▸ What to do
Could you copy every line of the data that contains "your"?

(Saved entries)
━━━

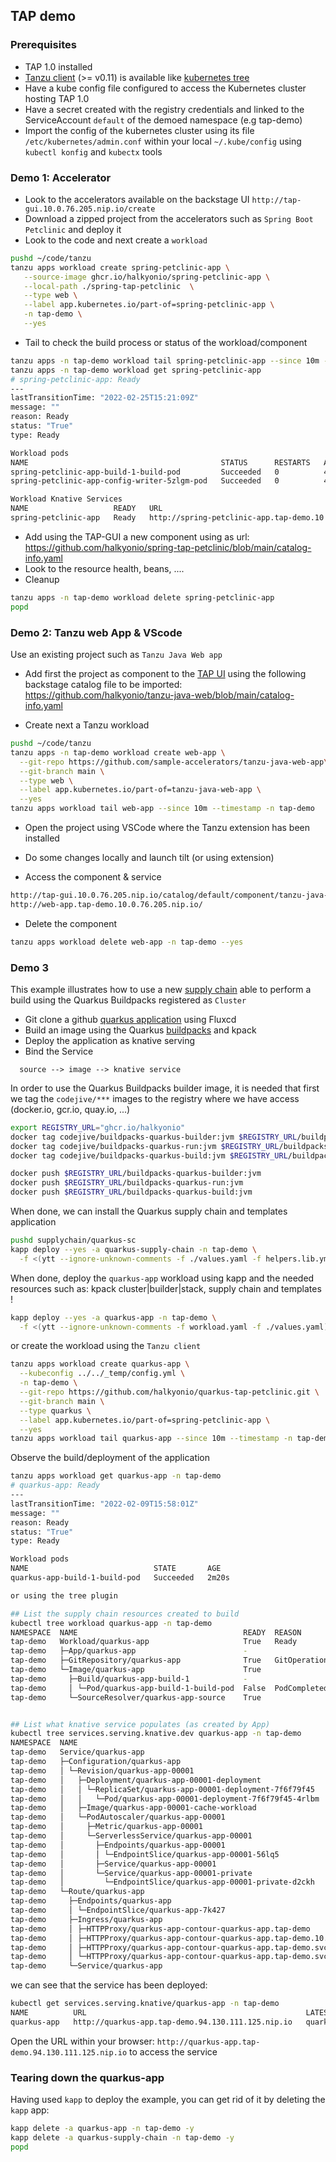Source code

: ## TAP demo

### Prerequisites

- TAP 1.0 installed
- [Tanzu client](https://docs.vmware.com/en/Tanzu-Application-Platform/1.0/tap/GUID-install-general.html#tanzu-cli-clean-install) (>= v0.11) is available like [kubernetes tree](https://github.com/ahmetb/kubectl-tree)
- Have a kube config file configured to access the Kubernetes cluster hosting TAP 1.0
- Have a secret created with the registry credentials and linked to the ServiceAccount `default` of the demoed namespace (e.g tap-demo)
- Import the config of the kubernetes cluster using its file `/etc/kubernetes/admin.conf` within your local `~/.kube/config` using `kubectl konfig` and `kubectx` tools
### Demo 1: Accelerator

- Look to the accelerators available on the backstage UI `http://tap-gui.10.0.76.205.nip.io/create`
- Download a zipped project from the accelerators such as `Spring Boot Petclinic` and deploy it
- Look to the code and next create a `workload`
```bash
pushd ~/code/tanzu
tanzu apps workload create spring-petclinic-app \
   --source-image ghcr.io/halkyonio/spring-petclinic-app \
   --local-path ./spring-tap-petclinic  \
   --type web \
   --label app.kubernetes.io/part-of=spring-petclinic-app \
   -n tap-demo \
   --yes
```
- Tail to check the build process or status of the workload/component
```bash
tanzu apps -n tap-demo workload tail spring-petclinic-app --since 10m --timestamp
tanzu apps -n tap-demo workload get spring-petclinic-app
# spring-petclinic-app: Ready
---
lastTransitionTime: "2022-02-25T15:21:09Z"
message: ""
reason: Ready
status: "True"
type: Ready

Workload pods
NAME                                           STATUS      RESTARTS   AGE
spring-petclinic-app-build-1-build-pod         Succeeded   0          46m
spring-petclinic-app-config-writer-5zlgm-pod   Succeeded   0          44m

Workload Knative Services
NAME                   READY   URL
spring-petclinic-app   Ready   http://spring-petclinic-app.tap-demo.10.0.76.205.nip.io
```
- Add using the TAP-GUI a new component using as url: https://github.com/halkyonio/spring-tap-petclinic/blob/main/catalog-info.yaml
- Look to the resource health, beans, ....
- Cleanup 
```bash
tanzu apps -n tap-demo workload delete spring-petclinic-app
popd
```

### Demo 2: Tanzu web App & VScode

Use an existing project such as `Tanzu Java Web app`

- Add first the project as component to the [TAP UI](http://tap-gui.10.0.76.205.nip.io/catalog-import)
  using the following backstage catalog file to be imported: https://github.com/halkyonio/tanzu-java-web/blob/main/catalog-info.yaml

- Create next a Tanzu workload
```bash
pushd ~/code/tanzu
tanzu apps -n tap-demo workload create web-app \
  --git-repo https://github.com/sample-accelerators/tanzu-java-web-app\
  --git-branch main \
  --type web \
  --label app.kubernetes.io/part-of=tanzu-java-web-app \
  --yes
tanzu apps workload tail web-app --since 10m --timestamp -n tap-demo
```
- Open the project using VSCode where the Tanzu extension has been installed
- Do some changes locally and launch tilt (or using extension)

- Access the component & service

```bash
http://tap-gui.10.0.76.205.nip.io/catalog/default/component/tanzu-java-web-app/
http://web-app.tap-demo.10.0.76.205.nip.io/
```

- Delete the component
```bash
tanzu apps workload delete web-app -n tap-demo --yes
```

### Demo 3

This example illustrates how to use a new [supply chain](https://github.com/vmware-tanzu/cartographer) able to perform a build
using the Quarkus Buildpacks registered as `Cluster`

- Git clone a github [quarkus application](https://github.com/halkyonio/quarkus-tap-petclinic) using Fluxcd
- Build an image using the Quarkus [buildpacks](https://github.com/quarkusio/quarkus-buildpacks) and kpack
- Deploy the application as knative serving
- Bind the Service

```
  source --> image --> knative service
```

In order to use the Quarkus Buildpacks builder image, it is needed that first we tag the `codejive/***` images to the registry where we have access (docker.io, gcr.io, quay.io, ...)
```bash
export REGISTRY_URL="ghcr.io/halkyonio"
docker tag codejive/buildpacks-quarkus-builder:jvm $REGISTRY_URL/buildpacks-quarkus-builder:jvm
docker tag codejive/buildpacks-quarkus-run:jvm $REGISTRY_URL/buildpacks-quarkus-run:jvm
docker tag codejive/buildpacks-quarkus-build:jvm $REGISTRY_URL/buildpacks-quarkus-build:jvm

docker push $REGISTRY_URL/buildpacks-quarkus-builder:jvm
docker push $REGISTRY_URL/buildpacks-quarkus-run:jvm
docker push $REGISTRY_URL/buildpacks-quarkus-build:jvm
```

When done, we can install the Quarkus supply chain and templates application
```bash
pushd supplychain/quarkus-sc
kapp deploy --yes -a quarkus-supply-chain -n tap-demo \
  -f <(ytt --ignore-unknown-comments -f ./values.yaml -f helpers.lib.yml -f ./k8s -f ./templates -f supply-chain.yaml)
```

When done, deploy the `quarkus-app` workload using kapp and the needed resources such as: kpack cluster|builder|stack, supply chain and templates !

```bash
kapp deploy --yes -a quarkus-app -n tap-demo \
  -f <(ytt --ignore-unknown-comments -f workload.yaml -f ./values.yaml)
```
or create the workload using the `Tanzu client`
```bash
tanzu apps workload create quarkus-app \
  --kubeconfig ../../_temp/config.yml \
  -n tap-demo \
  --git-repo https://github.com/halkyonio/quarkus-tap-petclinic.git \
  --git-branch main \
  --type quarkus \
  --label app.kubernetes.io/part-of=spring-petclinic-app \
  --yes
tanzu apps workload tail quarkus-app --since 10m --timestamp -n tap-demo  
```

Observe the build/deployment of the application

```bash
tanzu apps workload get quarkus-app -n tap-demo
# quarkus-app: Ready
---
lastTransitionTime: "2022-02-09T15:58:01Z"
message: ""
reason: Ready
status: "True"
type: Ready

Workload pods
NAME                            STATE       AGE
quarkus-app-build-1-build-pod   Succeeded   2m20s

or using the tree plugin 

## List the supply chain resources created to build
kubectl tree workload quarkus-app -n tap-demo
NAMESPACE  NAME                                     READY  REASON               AGE  
tap-demo   Workload/quarkus-app                     True   Ready                2m55s
tap-demo   ├─App/quarkus-app                        -                           102s 
tap-demo   ├─GitRepository/quarkus-app              True   GitOperationSucceed  2m49s
tap-demo   └─Image/quarkus-app                      True                        2m40s
tap-demo     ├─Build/quarkus-app-build-1            -                           2m40s
tap-demo     │ └─Pod/quarkus-app-build-1-build-pod  False  PodCompleted         2m39s
tap-demo     └─SourceResolver/quarkus-app-source    True                        2m40s


## List what knative service populates (as created by App)
kubectl tree services.serving.knative.dev quarkus-app -n tap-demo
NAMESPACE  NAME                                                                         READY  REASON  AGE
tap-demo   Service/quarkus-app                                                          True           13m
tap-demo   ├─Configuration/quarkus-app                                                  True           13m
tap-demo   │ └─Revision/quarkus-app-00001                                               True           13m
tap-demo   │   ├─Deployment/quarkus-app-00001-deployment                                -              13m
tap-demo   │   │ └─ReplicaSet/quarkus-app-00001-deployment-7f6f79f45                    -              13m
tap-demo   │   │   └─Pod/quarkus-app-00001-deployment-7f6f79f45-4rlbm                   True           13m
tap-demo   │   ├─Image/quarkus-app-00001-cache-workload                                 -              13m
tap-demo   │   └─PodAutoscaler/quarkus-app-00001                                        True           13m
tap-demo   │     ├─Metric/quarkus-app-00001                                             True           13m
tap-demo   │     └─ServerlessService/quarkus-app-00001                                  True           13m
tap-demo   │       ├─Endpoints/quarkus-app-00001                                        -              13m
tap-demo   │       │ └─EndpointSlice/quarkus-app-00001-56lq5                            -              13m
tap-demo   │       ├─Service/quarkus-app-00001                                          -              13m
tap-demo   │       └─Service/quarkus-app-00001-private                                  -              13m
tap-demo   │         └─EndpointSlice/quarkus-app-00001-private-d2ckh                    -              13m
tap-demo   └─Route/quarkus-app                                                          True           13m
tap-demo     ├─Endpoints/quarkus-app                                                    -              13m
tap-demo     │ └─EndpointSlice/quarkus-app-7k427                                        -              13m
tap-demo     ├─Ingress/quarkus-app                                                      True           13m
tap-demo     │ ├─HTTPProxy/quarkus-app-contour-quarkus-app.tap-demo                     -              13m
tap-demo     │ ├─HTTPProxy/quarkus-app-contour-quarkus-app.tap-demo.10.0.76.205.nip.io  -              13m
tap-demo     │ ├─HTTPProxy/quarkus-app-contour-quarkus-app.tap-demo.svc                 -              13m
tap-demo     │ └─HTTPProxy/quarkus-app-contour-quarkus-app.tap-demo.svc.cluster.local   -              13m
tap-demo     └─Service/quarkus-app                                                      -              13m
```

we can see that the service has been deployed:

```bash
kubectl get services.serving.knative/quarkus-app -n tap-demo
NAME          URL                                                 LATESTCREATED       LATESTREADY         READY   REASON
quarkus-app   http://quarkus-app.tap-demo.94.130.111.125.nip.io   quarkus-app-00001   quarkus-app-00001   True
```

Open the URL within your browser: `http://quarkus-app.tap-demo.94.130.111.125.nip.io` to access the service

### Tearing down the quarkus-app

Having used `kapp` to deploy the example, you can get rid of it by deleting the
`kapp` app:

```bash
kapp delete -a quarkus-app -n tap-demo -y 
kapp delete -a quarkus-supply-chain -n tap-demo -y
popd
```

━━━

▸ Answer
- Import the config of the kubernetes cluster using its file `/etc/kubernetes/admin.conf` within your local `~/.kube/config` using `kubectl konfig` and `kubectx` tools
Open the URL within your browser: `http://quarkus-app.tap-demo.94.130.111.125.nip.io` to access the service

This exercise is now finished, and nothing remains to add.